By referring to the experience and tricks of training neural networks and comparing multiple experimental results, the input data range and hyperparameter settings of the network were determined. For the input single-shot fringe patterns, the intensity of each pixel is compressed from [0,255] to [0,1] through normalization. This helps to reduce the learning difficulty of the network and improve the convergence together with stability of the network. SE-FSCNet uses adaptive moment estimation(Adam) [39] as an optimizer for 300 epochs of iterative optimization, with an initial learning rate set to 0.001. The mini-batch gradient descent method is selected as the optimization method for SE-FSCNet and the batch size is set to 2. This method not only overcomes the limitations of computer memory, but also frequently update network parameters to accelerate convergence of the network.
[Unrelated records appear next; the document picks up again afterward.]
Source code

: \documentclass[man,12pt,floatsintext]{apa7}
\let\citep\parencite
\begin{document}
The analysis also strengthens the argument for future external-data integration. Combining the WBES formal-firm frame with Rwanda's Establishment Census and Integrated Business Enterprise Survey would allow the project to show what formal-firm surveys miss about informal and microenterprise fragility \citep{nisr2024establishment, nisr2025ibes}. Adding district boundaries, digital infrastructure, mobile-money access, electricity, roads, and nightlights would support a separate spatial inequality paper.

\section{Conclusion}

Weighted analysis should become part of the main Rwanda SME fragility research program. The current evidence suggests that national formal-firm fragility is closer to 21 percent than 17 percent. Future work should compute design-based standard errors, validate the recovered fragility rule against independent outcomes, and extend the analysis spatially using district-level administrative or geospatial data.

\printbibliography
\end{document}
Mean Square Error(MSE) is selected as the loss function of the network and the calculation equation is as follows:

(2)$$L\textrm{oss}(\theta ) = \frac{1}{{L \times W}}[{{{||{{{\boldsymbol P}_M} - {{\boldsymbol G}_M}} ||}^2} + {{||{{{\boldsymbol P}_D} - {{\boldsymbol G}_D}} ||}^2}} ], $$

where $\theta$ represents the current parameters of the model. L and W represent the length and width of the pattern matrix. ${{\boldsymbol P}_M}$ and ${{\boldsymbol P}_D}$ respectively represent the numerator and denominator terms of the wrapped phase arctangent function predicted by the network. ${{\boldsymbol G}_M}$ and ${{\boldsymbol G}_D}$ are their corresponding truth labels. When the loss function on the validation set reaches a new minimum point, the current model will be saved.
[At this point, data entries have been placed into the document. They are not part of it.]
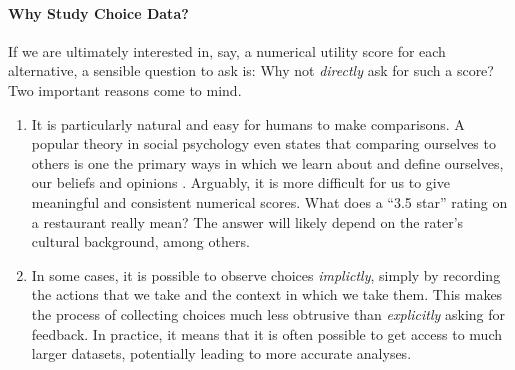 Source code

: \paragraph{Why Study Choice Data?}
If we are ultimately interested in, say, a numerical utility score for each alternative, a sensible question to ask is:
Why not \emph{directly} ask for such a score?
Two important reasons come to mind.
\begin{enumerate}
\item It is particularly natural and easy for humans to make comparisons.
A popular theory in social psychology even states that comparing ourselves to others is one the primary ways in which we learn about and define ourselves, our beliefs and opinions \citep{festinger1954theory}.
Arguably, it is more difficult for us to give meaningful and consistent numerical scores.
What does a ``3.5 star'' rating on a restaurant really mean? The answer will likely depend on the rater's cultural background, among others.

\item In some cases, it is possible to observe choices \emph{implictly}, simply by recording the actions that we take and the context in which we take them.
This makes the process of collecting choices much less obtrusive than \emph{explicitly} asking for feedback.
In practice, it means that it is often possible to get access to much larger datasets, potentially leading to more accurate analyses.
\end{enumerate}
3.2 Ablation experiment, feasibility test and accuracy testing

In order to verify whether the combination of the SE modul and the full-scale connection method in the proposed network can have a positive impact on the performance of the network, the first experiment in this section was designed,which is the ablation experiment of the SE module. We remove the SE module from SE-FSCNet and name the remaining network structure FSCNet. FSCNet is trained with the same hyperparameter settings and dataset partitioning method as SE-FSCNet until it converge. A scene is randomly selected from the test set as the test sample. Note that all scenes in the test set will not participate in the training stage of the network. The scene is input into FSCNet together with SE-FSCNet and the accuracy of the prediction results are compared, as shown in Fig. 8. Figure 8(a) shows the predicted wrapped phase and corresponding error distribution maps. Figure 8(b) shows enlarged error maps corresponding to some complex areas of the fringe pattern.
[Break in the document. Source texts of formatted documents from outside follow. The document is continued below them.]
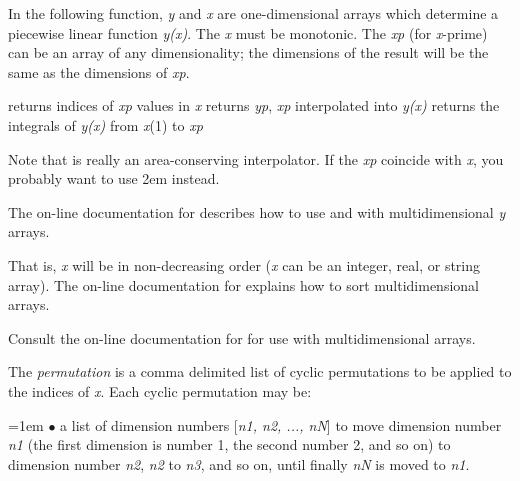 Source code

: In the following function, {\it y\/} and {\it x\/} are one-dimensional
arrays which determine a piecewise linear function {\it y(x)}.  The {\it x\/}
must be monotonic.  The {\it xp\/} (for {\it x\/}-prime) can be an
array of any dimensionality; the dimensions of the result will be the
same as the dimensions of {\it xp}.

     {returns indices of {\it xp\/} values in {\it x}}
     {returns {\it yp}, {\it xp\/} interpolated into {\it y(x)}}
     {returns the integrals of {\it y(x)\/} from {\it x\/}(1) to {\it xp}}

Note that  is really an area-conserving interpolator.  If
the {\it xp} coincide with {\it x}, you probably want to use \hfil\break
\hglue2em  \hfil\break
instead.

The on-line  documentation for  describes how to
use  and  with multidimensional {\it y} arrays.



That is, {\it x\/} will be in non-decreasing order
({\it x\/} can be an integer, real, or string array).  The on-line
 documentation for  explains how to sort
multidimensional arrays.


Consult the on-line  documentation for  for use
with multidimensional arrays.



The {\it permutation\/} is a comma delimited list of cyclic permutations
to be applied to the indices of {\it x}.  Each cyclic permutation may
be:

\hangindent=1em
$\bullet$ a list of dimension numbers [{\it n1, n2, ..., nN\/}] \hfil\break
to move dimension number {\it n1\/} (the first dimension is number 1, the
second number 2, and so on) to dimension number {\it n2\/}, {\it n2\/} to
{\it n3\/}, and so on, until finally {\it nN\/} is moved to {\it n1\/}.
Fig. 8. Comparison of results and error maps between FSCNet and SE-FSCNet in predicting wrapped phase from a random scene. (a)The predicted wrapped phase and the corresponding error maps by FSCNet and SE-FSCNet. The two gray images on the left represent the predicted wrapped phase of two networks, with a range of $( - \mathrm{\pi },\mathrm{\pi }]$. The two dark-blue images on the right represent the absolute error maps between the prediction results and the true value, with a range of [0,1]. (b) Enlarged display and comparison of prediction error in some complex areas of the fringe pattern. The red and green dashed boxes respectively highlight the surface details in different areas of the fringe pattern. The absolute error of the two network prediction results in these areas are enlarged and compared on the right, with a range of [0,1].

Download Full Size | PDF

Quantitative analysis of the error between truth labels and the predicted wrapped phase of each network was conducted with three indices: Mean Squared Error(MSE), Mean Absolute Error(MAE) and Structural Similarity(SSIM). The calculation method of mean square error (MSE) amplifies the impact of large numerical errors on overall accuracy, reflecting the stability of deviations between predicted results and true values; Mean absolute error (MAE) directly reflects the absolute accuracy of the prediction results. Structural similarity (SSIM) measures the brightness, contrast and structural similarity of an image using a combination of mean, standard deviation and covariance. The results are shown in Table 3. From the data comparison, it can be seen that the prediction accuracy and similarity of SE-FSCNet are better than those of FSCNet, proving that the SE module helps the network better utilize full-scale features and promote the performance improvement of the network.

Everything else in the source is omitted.